Down to the last line, reproduce the data that follows, but skip the pictures.

^^^^^^^^^^^^^^^^

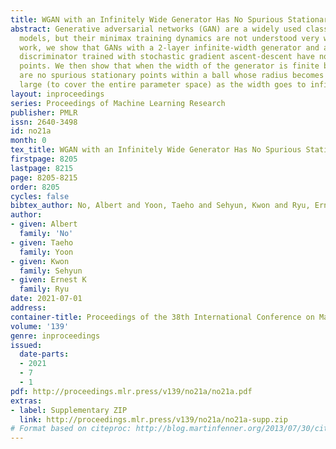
 ```yaml
---
title: WGAN with an Infinitely Wide Generator Has No Spurious Stationary Points
abstract: Generative adversarial networks (GAN) are a widely used class of deep generative
  models, but their minimax training dynamics are not understood very well. In this
  work, we show that GANs with a 2-layer infinite-width generator and a 2-layer finite-width
  discriminator trained with stochastic gradient ascent-descent have no spurious stationary
  points. We then show that when the width of the generator is finite but wide, there
  are no spurious stationary points within a ball whose radius becomes arbitrarily
  large (to cover the entire parameter space) as the width goes to infinity.
layout: inproceedings
series: Proceedings of Machine Learning Research
publisher: PMLR
issn: 2640-3498
id: no21a
month: 0
tex_title: WGAN with an Infinitely Wide Generator Has No Spurious Stationary Points
firstpage: 8205
lastpage: 8215
page: 8205-8215
order: 8205
cycles: false
bibtex_author: No, Albert and Yoon, Taeho and Sehyun, Kwon and Ryu, Ernest K
author:
- given: Albert
  family: 'No'
- given: Taeho
  family: Yoon
- given: Kwon
  family: Sehyun
- given: Ernest K
  family: Ryu
date: 2021-07-01
address:
container-title: Proceedings of the 38th International Conference on Machine Learning
volume: '139'
genre: inproceedings
issued:
  date-parts:
  - 2021
  - 7
  - 1
pdf: http://proceedings.mlr.press/v139/no21a/no21a.pdf
extras:
- label: Supplementary ZIP
  link: http://proceedings.mlr.press/v139/no21a/no21a-supp.zip
# Format based on citeproc: http://blog.martinfenner.org/2013/07/30/citeproc-yaml-for-bibliographies/
---
```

^^^^^^^^^^^^^^^^

## Response for this exercise
 ```yaml
---
title: WGAN with an Infinitely Wide Generator Has No Spurious Stationary Points
abstract: Generative adversarial networks (GAN) are a widely used class of deep generative
  models, but their minimax training dynamics are not understood very well. In this
  work, we show that GANs with a 2-layer infinite-width generator and a 2-layer finite-width
  discriminator trained with stochastic gradient ascent-descent have no spurious stationary
  points. We then show that when the width of the generator is finite but wide, there
  are no spurious stationary points within a ball whose radius becomes arbitrarily
  large (to cover the entire parameter space) as the width goes to infinity.
layout: inproceedings
series: Proceedings of Machine Learning Research
publisher: PMLR
issn: 2640-3498
id: no21a
month: 0
tex_title: WGAN with an Infinitely Wide Generator Has No Spurious Stationary Points
firstpage: 8205
lastpage: 8215
page: 8205-8215
order: 8205
cycles: false
bibtex_author: No, Albert and Yoon, Taeho and Sehyun, Kwon and Ryu, Ernest K
author:
- given: Albert
  family: 'No'
- given: Taeho
  family: Yoon
- given: Kwon
  family: Sehyun
- given: Ernest K
  family: Ryu
date: 2021-07-01
address:
container-title: Proceedings of the 38th International Conference on Machine Learning
volume: '139'
genre: inproceedings
issued:
  date-parts:
  - 2021
  - 7
  - 1
pdf: http://proceedings.mlr.press/v139/no21a/no21a.pdf
extras:
- label: Supplementary ZIP
  link: http://proceedings.mlr.press/v139/no21a/no21a-supp.zip
# Format based on citeproc: http://blog.martinfenner.org/2013/07/30/citeproc-yaml-for-bibliographies/
---
```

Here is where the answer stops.